Ticket price range $15, concession $10

Booking details http://www.dunedinfringe.nz/



Theatre , Comedy ,


1 hour

A cheerfully satirical hour

Review by Terry MacTavish 09th Mar 2018

If anything, the ambitious title understates what Rochelle Savage covers in a snappy show that sweeps through decades of fitness crazes and the Kiwi fixation with sport, as well as Savage’s own dalliances with a whole alphabet of exercise experiences. 

It is literally alphabetical. Simply costumed in black leotard and tights, adding a few props or costume bits from a battered suitcase, Savage starts with A and cleverly manages to find a sport or exercise beginning with each letter, right through to Z for Zumba, which gets a cool sparkly skirt.

Each subject is illustrated with a gently amusing anecdote from her own life, starting with the three-year-old desperate to do ballet for the tutu and toe shoes, and finally achieving her goal, only to discover the agony of actually dancing on pointe. 

Savage is an engaging, energetic performer, re-enacting each of the sports as she describes them, grabbing audience members to help only with the fondly remembered game of ‘Elastics’. Consequently she puffs a little at times, though maintaining admirable clarity in her vocal delivery throughout. It is extraordinary how many milestones can be marked by sports and exercise crazes: the instant collective recognition of Savage’s rites of passage means she could well afford to relax a little.

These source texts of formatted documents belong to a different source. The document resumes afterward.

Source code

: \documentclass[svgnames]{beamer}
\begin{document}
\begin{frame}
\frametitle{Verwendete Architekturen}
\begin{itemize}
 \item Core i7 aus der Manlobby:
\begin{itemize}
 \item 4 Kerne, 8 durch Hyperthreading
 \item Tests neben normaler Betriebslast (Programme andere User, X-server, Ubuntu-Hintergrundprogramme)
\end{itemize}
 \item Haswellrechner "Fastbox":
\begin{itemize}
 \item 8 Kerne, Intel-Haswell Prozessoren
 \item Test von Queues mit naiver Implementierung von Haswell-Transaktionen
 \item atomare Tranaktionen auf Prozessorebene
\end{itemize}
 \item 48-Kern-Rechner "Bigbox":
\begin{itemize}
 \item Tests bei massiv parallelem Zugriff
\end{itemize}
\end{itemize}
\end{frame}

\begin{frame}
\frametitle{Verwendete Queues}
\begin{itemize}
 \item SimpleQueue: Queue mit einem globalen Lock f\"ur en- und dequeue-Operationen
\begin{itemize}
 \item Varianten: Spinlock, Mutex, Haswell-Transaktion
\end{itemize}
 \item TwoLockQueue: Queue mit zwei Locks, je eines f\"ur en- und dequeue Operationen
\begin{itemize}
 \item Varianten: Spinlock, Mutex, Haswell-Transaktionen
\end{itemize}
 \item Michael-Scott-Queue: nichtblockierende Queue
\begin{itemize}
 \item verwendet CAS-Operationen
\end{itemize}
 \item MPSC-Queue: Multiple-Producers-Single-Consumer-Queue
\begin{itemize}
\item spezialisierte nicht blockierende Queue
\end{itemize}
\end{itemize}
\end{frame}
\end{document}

Naturally, culpably venal as we are, after D has taken us past disco dancing and the first kiss, the audience is hanging out for Savage to reach S = SEX.  Generously she delivers, frankly but not sleazily, and as she shares her own experiences we are given some useful – I may even say mouth-watering – advice.

The show is satirically political as well as personal, however, and Savage manages to get in many a dig at our values, from the absurd amount of money we will spend on the latest yoga mat, to the intrinsic injustice of our society’s conviction that male sports are more interesting and worthy of considerably more pay, than those of women. 

Shocking statistics are slipped into the patter: 2.9 million for women’s rugby football compared to 59 million for men’s, even though our women’s team has won the World Cup more often, or how much less money Linda Koe made as golf’s Number One than a lesser player’s caddy. The examples are inserted without rancour: the performer is direct without being confrontational, never losing her sense of humour.

The warmth of Rochelle Savage’s personality embraces us, and From Sex to Soccer feels just like spending a cheerful hour with one of your more entertaining friends. It is hard to resist the urge to exclaim aloud, “Hey, yes! I tried that too – it was truly awful wasn’t it – what were we thinking?!”